(Problem to work on)
Find the line in the material below that contains "-Mostafa Al-Haj Qasem", then give it again, with all later lines, exactly as shown.

(Task material)
[Start of section]

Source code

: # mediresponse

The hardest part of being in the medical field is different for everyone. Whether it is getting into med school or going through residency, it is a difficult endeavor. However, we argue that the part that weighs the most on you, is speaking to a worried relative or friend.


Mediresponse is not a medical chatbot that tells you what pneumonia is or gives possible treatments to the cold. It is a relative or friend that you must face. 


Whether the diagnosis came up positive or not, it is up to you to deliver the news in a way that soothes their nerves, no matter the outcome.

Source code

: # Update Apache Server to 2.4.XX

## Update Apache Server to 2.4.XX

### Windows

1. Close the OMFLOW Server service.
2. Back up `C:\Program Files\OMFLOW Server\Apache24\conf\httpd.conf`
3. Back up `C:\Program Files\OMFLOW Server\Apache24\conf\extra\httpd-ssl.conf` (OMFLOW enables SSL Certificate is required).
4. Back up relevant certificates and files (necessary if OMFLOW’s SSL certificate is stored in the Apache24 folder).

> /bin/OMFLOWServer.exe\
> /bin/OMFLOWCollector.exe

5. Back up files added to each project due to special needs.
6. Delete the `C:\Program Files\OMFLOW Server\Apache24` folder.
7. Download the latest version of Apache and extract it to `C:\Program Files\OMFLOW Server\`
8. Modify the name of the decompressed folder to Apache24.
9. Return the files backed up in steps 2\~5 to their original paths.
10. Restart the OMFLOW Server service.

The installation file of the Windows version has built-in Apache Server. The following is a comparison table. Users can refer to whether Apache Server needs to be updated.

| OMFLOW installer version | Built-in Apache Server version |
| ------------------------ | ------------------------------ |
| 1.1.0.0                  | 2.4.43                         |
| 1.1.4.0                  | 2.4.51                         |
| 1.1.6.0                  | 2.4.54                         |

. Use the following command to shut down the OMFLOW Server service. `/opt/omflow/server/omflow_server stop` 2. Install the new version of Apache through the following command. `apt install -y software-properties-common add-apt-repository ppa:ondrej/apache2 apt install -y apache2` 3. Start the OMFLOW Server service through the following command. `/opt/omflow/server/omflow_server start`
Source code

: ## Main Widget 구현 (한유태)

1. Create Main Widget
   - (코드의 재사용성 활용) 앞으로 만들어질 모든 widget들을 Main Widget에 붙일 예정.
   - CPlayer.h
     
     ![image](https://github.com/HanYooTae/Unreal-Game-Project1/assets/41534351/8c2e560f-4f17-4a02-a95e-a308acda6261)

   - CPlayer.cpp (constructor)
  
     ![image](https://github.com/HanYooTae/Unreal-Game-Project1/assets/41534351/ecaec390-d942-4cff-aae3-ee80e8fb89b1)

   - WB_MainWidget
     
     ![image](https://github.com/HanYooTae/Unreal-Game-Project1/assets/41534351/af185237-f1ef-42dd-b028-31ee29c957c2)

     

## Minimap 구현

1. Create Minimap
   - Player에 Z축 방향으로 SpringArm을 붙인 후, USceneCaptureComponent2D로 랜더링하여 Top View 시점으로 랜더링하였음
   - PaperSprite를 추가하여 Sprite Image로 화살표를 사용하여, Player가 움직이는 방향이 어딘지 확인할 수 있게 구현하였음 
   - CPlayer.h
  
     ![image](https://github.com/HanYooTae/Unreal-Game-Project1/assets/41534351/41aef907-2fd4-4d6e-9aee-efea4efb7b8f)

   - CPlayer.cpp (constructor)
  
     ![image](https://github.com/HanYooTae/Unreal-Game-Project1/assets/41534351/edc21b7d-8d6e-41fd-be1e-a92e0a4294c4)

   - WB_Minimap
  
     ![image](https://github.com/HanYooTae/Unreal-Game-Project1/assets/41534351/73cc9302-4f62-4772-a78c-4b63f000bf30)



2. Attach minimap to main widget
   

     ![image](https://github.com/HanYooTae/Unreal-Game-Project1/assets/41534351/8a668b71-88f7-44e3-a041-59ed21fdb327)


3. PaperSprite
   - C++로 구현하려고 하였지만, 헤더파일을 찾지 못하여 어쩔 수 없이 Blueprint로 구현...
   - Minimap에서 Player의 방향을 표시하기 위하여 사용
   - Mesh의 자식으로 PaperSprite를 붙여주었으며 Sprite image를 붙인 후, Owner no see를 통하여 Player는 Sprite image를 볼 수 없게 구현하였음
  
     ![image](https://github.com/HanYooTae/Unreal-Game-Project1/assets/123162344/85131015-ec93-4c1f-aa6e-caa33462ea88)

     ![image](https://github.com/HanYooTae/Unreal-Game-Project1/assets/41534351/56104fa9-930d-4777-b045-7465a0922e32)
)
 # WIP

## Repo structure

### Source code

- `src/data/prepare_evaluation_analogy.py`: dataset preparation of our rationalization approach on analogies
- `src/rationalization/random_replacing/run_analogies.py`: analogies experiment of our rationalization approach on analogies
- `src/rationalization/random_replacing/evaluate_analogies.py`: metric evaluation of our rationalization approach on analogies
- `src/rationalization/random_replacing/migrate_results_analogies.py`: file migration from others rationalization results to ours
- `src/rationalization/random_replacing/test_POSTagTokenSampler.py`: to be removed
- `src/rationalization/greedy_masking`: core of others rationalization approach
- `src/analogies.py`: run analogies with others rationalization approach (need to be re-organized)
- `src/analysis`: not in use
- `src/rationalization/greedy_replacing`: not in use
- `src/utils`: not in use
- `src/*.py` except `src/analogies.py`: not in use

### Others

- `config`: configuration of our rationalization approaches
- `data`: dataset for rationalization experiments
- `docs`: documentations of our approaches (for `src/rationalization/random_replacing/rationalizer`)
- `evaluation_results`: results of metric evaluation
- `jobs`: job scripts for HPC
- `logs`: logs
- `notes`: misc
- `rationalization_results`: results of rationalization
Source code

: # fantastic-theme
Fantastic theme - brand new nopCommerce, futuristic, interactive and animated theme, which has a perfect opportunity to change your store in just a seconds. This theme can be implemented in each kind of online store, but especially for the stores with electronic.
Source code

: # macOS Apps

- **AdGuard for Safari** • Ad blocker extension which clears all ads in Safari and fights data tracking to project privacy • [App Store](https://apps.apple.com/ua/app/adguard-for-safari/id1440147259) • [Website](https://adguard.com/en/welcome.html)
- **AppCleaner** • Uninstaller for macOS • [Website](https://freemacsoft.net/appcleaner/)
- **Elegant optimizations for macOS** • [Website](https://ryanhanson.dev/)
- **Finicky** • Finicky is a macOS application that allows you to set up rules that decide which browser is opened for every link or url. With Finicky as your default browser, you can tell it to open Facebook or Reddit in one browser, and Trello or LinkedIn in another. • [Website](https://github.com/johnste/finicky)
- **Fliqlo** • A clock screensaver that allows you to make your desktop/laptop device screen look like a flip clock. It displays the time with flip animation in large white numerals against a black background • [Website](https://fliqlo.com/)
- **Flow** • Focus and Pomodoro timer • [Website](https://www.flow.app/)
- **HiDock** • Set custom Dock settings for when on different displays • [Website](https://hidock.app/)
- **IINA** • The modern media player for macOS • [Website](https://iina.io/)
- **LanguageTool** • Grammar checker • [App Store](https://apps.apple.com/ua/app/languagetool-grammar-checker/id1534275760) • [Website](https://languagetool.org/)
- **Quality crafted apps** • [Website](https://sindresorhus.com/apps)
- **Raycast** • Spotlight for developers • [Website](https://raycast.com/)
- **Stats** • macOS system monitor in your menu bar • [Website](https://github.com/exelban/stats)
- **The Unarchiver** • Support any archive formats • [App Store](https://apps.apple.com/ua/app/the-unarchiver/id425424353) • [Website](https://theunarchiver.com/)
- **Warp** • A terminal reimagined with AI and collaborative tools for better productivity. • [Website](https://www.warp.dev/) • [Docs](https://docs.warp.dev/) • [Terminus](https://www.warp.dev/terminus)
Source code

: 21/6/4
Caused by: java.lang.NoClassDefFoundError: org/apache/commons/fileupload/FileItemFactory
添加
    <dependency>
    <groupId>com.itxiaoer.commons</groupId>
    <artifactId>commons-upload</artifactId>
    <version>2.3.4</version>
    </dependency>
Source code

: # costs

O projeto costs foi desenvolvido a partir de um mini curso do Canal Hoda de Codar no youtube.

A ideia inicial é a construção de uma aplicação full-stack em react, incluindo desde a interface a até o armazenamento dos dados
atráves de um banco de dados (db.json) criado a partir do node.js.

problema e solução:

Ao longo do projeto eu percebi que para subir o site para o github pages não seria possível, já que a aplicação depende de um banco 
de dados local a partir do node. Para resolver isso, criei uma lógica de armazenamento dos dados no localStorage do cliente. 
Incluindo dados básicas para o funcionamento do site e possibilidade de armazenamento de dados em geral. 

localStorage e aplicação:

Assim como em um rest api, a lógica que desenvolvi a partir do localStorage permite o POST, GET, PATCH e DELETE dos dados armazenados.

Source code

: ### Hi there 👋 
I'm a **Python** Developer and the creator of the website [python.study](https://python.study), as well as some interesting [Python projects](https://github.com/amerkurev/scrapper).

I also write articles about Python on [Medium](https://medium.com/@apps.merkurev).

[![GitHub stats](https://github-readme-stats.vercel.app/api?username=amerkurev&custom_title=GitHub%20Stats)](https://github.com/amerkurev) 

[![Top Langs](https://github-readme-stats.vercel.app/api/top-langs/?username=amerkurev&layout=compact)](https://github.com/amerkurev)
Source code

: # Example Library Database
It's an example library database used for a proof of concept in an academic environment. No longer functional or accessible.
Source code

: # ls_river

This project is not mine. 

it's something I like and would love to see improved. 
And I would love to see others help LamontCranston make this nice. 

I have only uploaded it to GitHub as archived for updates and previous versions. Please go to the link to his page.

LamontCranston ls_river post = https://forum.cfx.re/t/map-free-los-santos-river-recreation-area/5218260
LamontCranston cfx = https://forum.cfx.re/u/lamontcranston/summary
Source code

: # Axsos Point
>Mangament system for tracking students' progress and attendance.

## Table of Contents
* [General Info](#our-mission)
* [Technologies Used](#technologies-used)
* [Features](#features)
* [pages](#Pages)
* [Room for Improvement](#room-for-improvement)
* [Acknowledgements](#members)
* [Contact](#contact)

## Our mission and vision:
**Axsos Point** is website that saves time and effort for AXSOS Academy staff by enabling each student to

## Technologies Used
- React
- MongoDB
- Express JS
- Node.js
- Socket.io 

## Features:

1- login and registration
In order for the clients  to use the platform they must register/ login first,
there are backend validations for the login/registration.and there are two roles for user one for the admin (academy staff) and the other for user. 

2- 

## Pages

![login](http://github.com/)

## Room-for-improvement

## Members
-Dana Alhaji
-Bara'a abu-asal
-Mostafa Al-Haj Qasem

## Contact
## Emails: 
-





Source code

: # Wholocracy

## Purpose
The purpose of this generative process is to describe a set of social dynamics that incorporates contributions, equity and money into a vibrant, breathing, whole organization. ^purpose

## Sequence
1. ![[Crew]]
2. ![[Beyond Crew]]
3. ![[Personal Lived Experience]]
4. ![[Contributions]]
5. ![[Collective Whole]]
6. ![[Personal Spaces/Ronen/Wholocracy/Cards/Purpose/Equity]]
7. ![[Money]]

[End of section]

(Result below)
-Mostafa Al-Haj Qasem

## Contact
## Emails: 
-





Source code

: # Wholocracy

## Purpose
The purpose of this generative process is to describe a set of social dynamics that incorporates contributions, equity and money into a vibrant, breathing, whole organization. ^purpose

## Sequence
1. ![[Crew]]
2. ![[Beyond Crew]]
3. ![[Personal Lived Experience]]
4. ![[Contributions]]
5. ![[Collective Whole]]
6. ![[Personal Spaces/Ronen/Wholocracy/Cards/Purpose/Equity]]
7. ![[Money]]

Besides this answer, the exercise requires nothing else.